(SOURCE DATA)
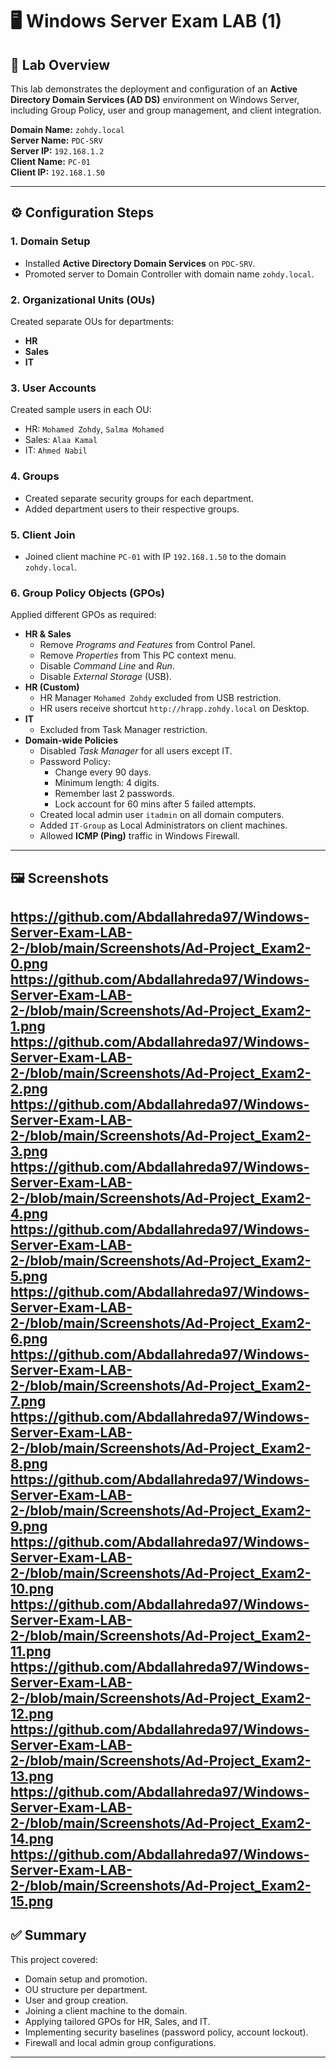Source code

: # 🖥️ Windows Server Exam LAB (1)

## 📌 Lab Overview
This lab demonstrates the deployment and configuration of an **Active Directory Domain Services (AD DS)** environment on Windows Server, including Group Policy, user and group management, and client integration.  

**Domain Name:** `zohdy.local`  
**Server Name:** `PDC-SRV`  
**Server IP:** `192.168.1.2`  
**Client Name:** `PC-01`  
**Client IP:** `192.168.1.50`  

---

## ⚙️ Configuration Steps

### 1. Domain Setup
- Installed **Active Directory Domain Services** on `PDC-SRV`.  
- Promoted server to Domain Controller with domain name `zohdy.local`.

### 2. Organizational Units (OUs)
Created separate OUs for departments:
- **HR**
- **Sales**
- **IT**

### 3. User Accounts
Created sample users in each OU:
- HR: `Mohamed Zohdy`, `Salma Mohamed`
- Sales: `Alaa Kamal`
- IT: `Ahmed Nabil`

### 4. Groups
- Created separate security groups for each department.  
- Added department users to their respective groups.

### 5. Client Join
- Joined client machine `PC-01` with IP `192.168.1.50` to the domain `zohdy.local`.

### 6. Group Policy Objects (GPOs)
Applied different GPOs as required:
- **HR & Sales**
  - Remove *Programs and Features* from Control Panel.  
  - Remove *Properties* from This PC context menu.  
  - Disable *Command Line* and *Run*.  
  - Disable *External Storage* (USB).  
- **HR (Custom)**
  - HR Manager `Mohamed Zohdy` excluded from USB restriction.  
  - HR users receive shortcut `http://hrapp.zohdy.local` on Desktop.  
- **IT**
  - Excluded from Task Manager restriction.  
- **Domain-wide Policies**
  - Disabled *Task Manager* for all users except IT.  
  - Password Policy:
    - Change every 90 days.  
    - Minimum length: 4 digits.  
    - Remember last 2 passwords.  
    - Lock account for 60 mins after 5 failed attempts.  
  - Created local admin user `itadmin` on all domain computers.  
  - Added `IT-Group` as Local Administrators on client machines.  
  - Allowed **ICMP (Ping)** traffic in Windows Firewall.  

---

## 🖼️ Screenshots
https://github.com/Abdallahreda97/Windows-Server-Exam-LAB-2-/blob/main/Screenshots/Ad-Project_Exam2-0.png
https://github.com/Abdallahreda97/Windows-Server-Exam-LAB-2-/blob/main/Screenshots/Ad-Project_Exam2-1.png
https://github.com/Abdallahreda97/Windows-Server-Exam-LAB-2-/blob/main/Screenshots/Ad-Project_Exam2-2.png
https://github.com/Abdallahreda97/Windows-Server-Exam-LAB-2-/blob/main/Screenshots/Ad-Project_Exam2-3.png
https://github.com/Abdallahreda97/Windows-Server-Exam-LAB-2-/blob/main/Screenshots/Ad-Project_Exam2-4.png
https://github.com/Abdallahreda97/Windows-Server-Exam-LAB-2-/blob/main/Screenshots/Ad-Project_Exam2-5.png
https://github.com/Abdallahreda97/Windows-Server-Exam-LAB-2-/blob/main/Screenshots/Ad-Project_Exam2-6.png
https://github.com/Abdallahreda97/Windows-Server-Exam-LAB-2-/blob/main/Screenshots/Ad-Project_Exam2-7.png
https://github.com/Abdallahreda97/Windows-Server-Exam-LAB-2-/blob/main/Screenshots/Ad-Project_Exam2-8.png
https://github.com/Abdallahreda97/Windows-Server-Exam-LAB-2-/blob/main/Screenshots/Ad-Project_Exam2-9.png
https://github.com/Abdallahreda97/Windows-Server-Exam-LAB-2-/blob/main/Screenshots/Ad-Project_Exam2-10.png
https://github.com/Abdallahreda97/Windows-Server-Exam-LAB-2-/blob/main/Screenshots/Ad-Project_Exam2-11.png
https://github.com/Abdallahreda97/Windows-Server-Exam-LAB-2-/blob/main/Screenshots/Ad-Project_Exam2-12.png
https://github.com/Abdallahreda97/Windows-Server-Exam-LAB-2-/blob/main/Screenshots/Ad-Project_Exam2-13.png
https://github.com/Abdallahreda97/Windows-Server-Exam-LAB-2-/blob/main/Screenshots/Ad-Project_Exam2-14.png
https://github.com/Abdallahreda97/Windows-Server-Exam-LAB-2-/blob/main/Screenshots/Ad-Project_Exam2-15.png
---

## ✅ Summary
This project covered:
- Domain setup and promotion.  
- OU structure per department.  
- User and group creation.  
- Joining a client machine to the domain.  
- Applying tailored GPOs for HR, Sales, and IT.  
- Implementing security baselines (password policy, account lockout).  
- Firewall and local admin group configurations.  

---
(End SOURCE DATA)
§ TO DO
All pictures are to be dropped, and the records above returned exactly.

§ EXERCISE SOLUTION
Source code

: # 🖥️ Windows Server Exam LAB (1)

## 📌 Lab Overview
This lab demonstrates the deployment and configuration of an **Active Directory Domain Services (AD DS)** environment on Windows Server, including Group Policy, user and group management, and client integration.  

**Domain Name:** `zohdy.local`  
**Server Name:** `PDC-SRV`  
**Server IP:** `192.168.1.2`  
**Client Name:** `PC-01`  
**Client IP:** `192.168.1.50`  

---

## ⚙️ Configuration Steps

### 1. Domain Setup
- Installed **Active Directory Domain Services** on `PDC-SRV`.  
- Promoted server to Domain Controller with domain name `zohdy.local`.

### 2. Organizational Units (OUs)
Created separate OUs for departments:
- **HR**
- **Sales**
- **IT**

### 3. User Accounts
Created sample users in each OU:
- HR: `Mohamed Zohdy`, `Salma Mohamed`
- Sales: `Alaa Kamal`
- IT: `Ahmed Nabil`

### 4. Groups
- Created separate security groups for each department.  
- Added department users to their respective groups.

### 5. Client Join
- Joined client machine `PC-01` with IP `192.168.1.50` to the domain `zohdy.local`.

### 6. Group Policy Objects (GPOs)
Applied different GPOs as required:
- **HR & Sales**
  - Remove *Programs and Features* from Control Panel.  
  - Remove *Properties* from This PC context menu.  
  - Disable *Command Line* and *Run*.  
  - Disable *External Storage* (USB).  
- **HR (Custom)**
  - HR Manager `Mohamed Zohdy` excluded from USB restriction.  
  - HR users receive shortcut `http://hrapp.zohdy.local` on Desktop.  
- **IT**
  - Excluded from Task Manager restriction.  
- **Domain-wide Policies**
  - Disabled *Task Manager* for all users except IT.  
  - Password Policy:
    - Change every 90 days.  
    - Minimum length: 4 digits.  
    - Remember last 2 passwords.  
    - Lock account for 60 mins after 5 failed attempts.  
  - Created local admin user `itadmin` on all domain computers.  
  - Added `IT-Group` as Local Administrators on client machines.  
  - Allowed **ICMP (Ping)** traffic in Windows Firewall.  

---

## 🖼️ Screenshots
https://github.com/Abdallahreda97/Windows-Server-Exam-LAB-2-/blob/main/Screenshots/Ad-Project_Exam2-0.png
https://github.com/Abdallahreda97/Windows-Server-Exam-LAB-2-/blob/main/Screenshots/Ad-Project_Exam2-1.png
https://github.com/Abdallahreda97/Windows-Server-Exam-LAB-2-/blob/main/Screenshots/Ad-Project_Exam2-2.png
https://github.com/Abdallahreda97/Windows-Server-Exam-LAB-2-/blob/main/Screenshots/Ad-Project_Exam2-3.png
https://github.com/Abdallahreda97/Windows-Server-Exam-LAB-2-/blob/main/Screenshots/Ad-Project_Exam2-4.png
https://github.com/Abdallahreda97/Windows-Server-Exam-LAB-2-/blob/main/Screenshots/Ad-Project_Exam2-5.png
https://github.com/Abdallahreda97/Windows-Server-Exam-LAB-2-/blob/main/Screenshots/Ad-Project_Exam2-6.png
https://github.com/Abdallahreda97/Windows-Server-Exam-LAB-2-/blob/main/Screenshots/Ad-Project_Exam2-7.png
https://github.com/Abdallahreda97/Windows-Server-Exam-LAB-2-/blob/main/Screenshots/Ad-Project_Exam2-8.png
https://github.com/Abdallahreda97/Windows-Server-Exam-LAB-2-/blob/main/Screenshots/Ad-Project_Exam2-9.png
https://github.com/Abdallahreda97/Windows-Server-Exam-LAB-2-/blob/main/Screenshots/Ad-Project_Exam2-10.png
https://github.com/Abdallahreda97/Windows-Server-Exam-LAB-2-/blob/main/Screenshots/Ad-Project_Exam2-11.png
https://github.com/Abdallahreda97/Windows-Server-Exam-LAB-2-/blob/main/Screenshots/Ad-Project_Exam2-12.png
https://github.com/Abdallahreda97/Windows-Server-Exam-LAB-2-/blob/main/Screenshots/Ad-Project_Exam2-13.png
https://github.com/Abdallahreda97/Windows-Server-Exam-LAB-2-/blob/main/Screenshots/Ad-Project_Exam2-14.png
https://github.com/Abdallahreda97/Windows-Server-Exam-LAB-2-/blob/main/Screenshots/Ad-Project_Exam2-15.png
---

## ✅ Summary
This project covered:
- Domain setup and promotion.  
- OU structure per department.  
- User and group creation.  
- Joining a client machine to the domain.  
- Applying tailored GPOs for HR, Sales, and IT.  
- Implementing security baselines (password policy, account lockout).  
- Firewall and local admin group configurations.  

---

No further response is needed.